Oh, and – believe it or not – that wasn’t even the craziest part. The craziest part was that there was a kid regular-walking by his side and casually carrying on a conversation with him. No reaction at all. Just walking and talking with the Rowboat Running-Man Robot. He acted like it was something that just happened all the time.
Yeah. As an adult, I can’t walk down the street like that. None of us can. I know because I thought about doing it myself the moment I saw him. Immediately, a part of me wanted nothing more than to row a giant invisible boat down the street. It seemed the like the greatest thing ever. Luckily, before I began my rhythmic voyage, I actually pictured what would happen if I did.
I could envision the kids screaming and the school safety monitors radioing for help. There would be sirens, early dismissals, and emails from the school to worried parents “about the incident involving a deranged man dancing outside morning drop-off.” I’d have to explain what I was doing to the police. It would be in the Town Crier newspaper. My kid would have to change schools. It would be a whole big thing. So, I just kept walking like the grown up I am.
Once I took myself out of the scenario, I thought about seeing another adult do it while walking home. At best, you’d imagine he was making fun of someone – and that’s awful. In this case, the risk of walking through your town, at 40, while doing some ridiculous dance isn’t worth the reward of “not caring what people think”.

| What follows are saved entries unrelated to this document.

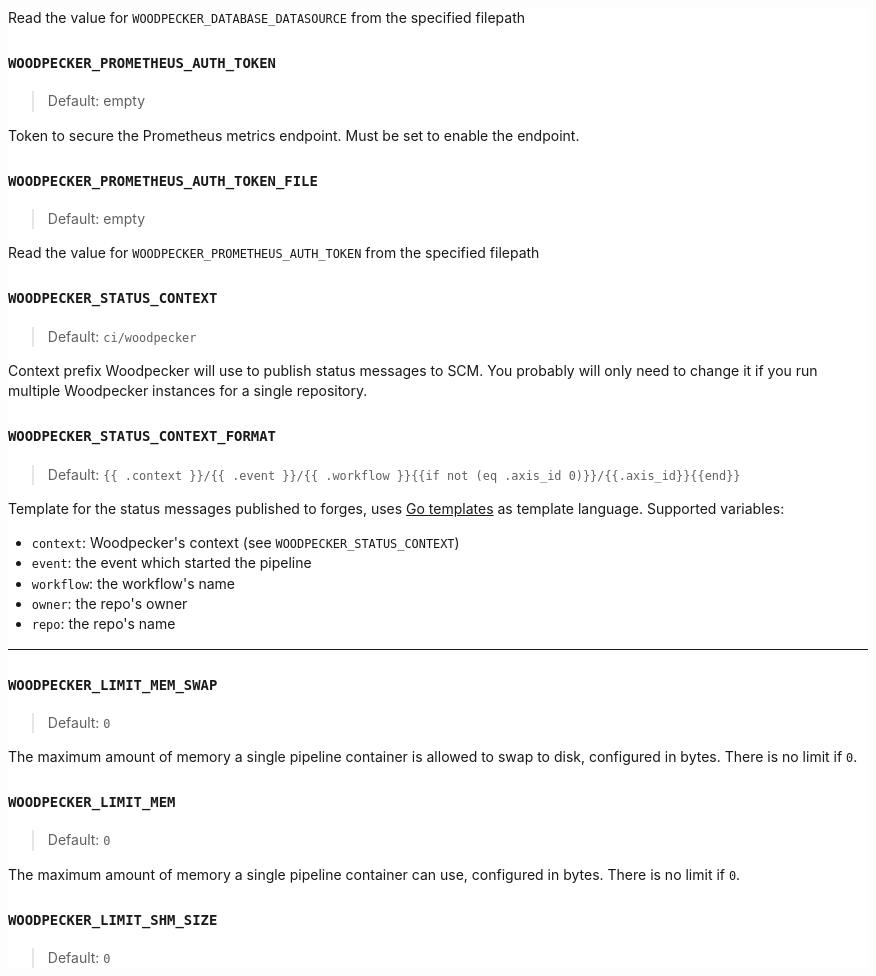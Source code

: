 Read the value for `WOODPECKER_DATABASE_DATASOURCE` from the specified filepath

### `WOODPECKER_PROMETHEUS_AUTH_TOKEN`

> Default: empty

Token to secure the Prometheus metrics endpoint.
Must be set to enable the endpoint.

### `WOODPECKER_PROMETHEUS_AUTH_TOKEN_FILE`

> Default: empty

Read the value for `WOODPECKER_PROMETHEUS_AUTH_TOKEN` from the specified filepath

### `WOODPECKER_STATUS_CONTEXT`

> Default: `ci/woodpecker`

Context prefix Woodpecker will use to publish status messages to SCM. You probably will only need to change it if you run multiple Woodpecker instances for a single repository.

### `WOODPECKER_STATUS_CONTEXT_FORMAT`

> Default: `{{ .context }}/{{ .event }}/{{ .workflow }}{{if not (eq .axis_id 0)}}/{{.axis_id}}{{end}}`

Template for the status messages published to forges, uses [Go templates](https://pkg.go.dev/text/template) as template language.
Supported variables:

- `context`: Woodpecker's context (see `WOODPECKER_STATUS_CONTEXT`)
- `event`: the event which started the pipeline
- `workflow`: the workflow's name
- `owner`: the repo's owner
- `repo`: the repo's name

---

### `WOODPECKER_LIMIT_MEM_SWAP`

> Default: `0`

The maximum amount of memory a single pipeline container is allowed to swap to disk, configured in bytes. There is no limit if `0`.

### `WOODPECKER_LIMIT_MEM`

> Default: `0`

The maximum amount of memory a single pipeline container can use, configured in bytes. There is no limit if `0`.

### `WOODPECKER_LIMIT_SHM_SIZE`

> Default: `0`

The non-dancing friend also represented a piece of our lost childhoods too. Most adults would never walk casually along with a friend doing this. I tried to visualize what it would be like if someone in our circle just randomly started walking rowboat robot style at a school function or something. I could hear the gossip now.
Did you see her doing that dance at the bake sale? I was so embarrassed. Oh my. Those poor kids. Bill said he think she huffs paint.
It stinks in a way, because we all want to be able to go crazy occasionally. I see my daughter dashing around in circles and screaming gibberish. It’s awesome. I loved doing it as a kid and I love doing it now. If the library had night classes for running around in circles and screaming gibberish, I would totally take them. Heck, I’d teach them.
Adulthood has its advantages, though, and it stretches beyond buying alcohol and naughty magazines. I now get to make decisions and have people count on me to do the right thing. I can be be a role model and a fine upstanding member of the community, if I want to be. Those are things that bring me pride and self-respect. They may not be “fun” in the traditional kid sense, but they make me feel like a better person.
Still, it would be nice to cut loose and do a breakdance for no reason or lay in bed with the kids one morning to watch Paddington. So, I still do as long as it’s appropriate to do so. I might not dance in front of my kid’s school or watch TV in bed at 9am on a Monday, but there is a time and a place for everything. I may have to act like an adult most of the time, but not all of it.
Find your time. Find your place. Then do your thing. You’re a grown up, but you can still act like a kid when the moment is appropriate. That’s one of the decisions you get to make, as long as you remember to make it.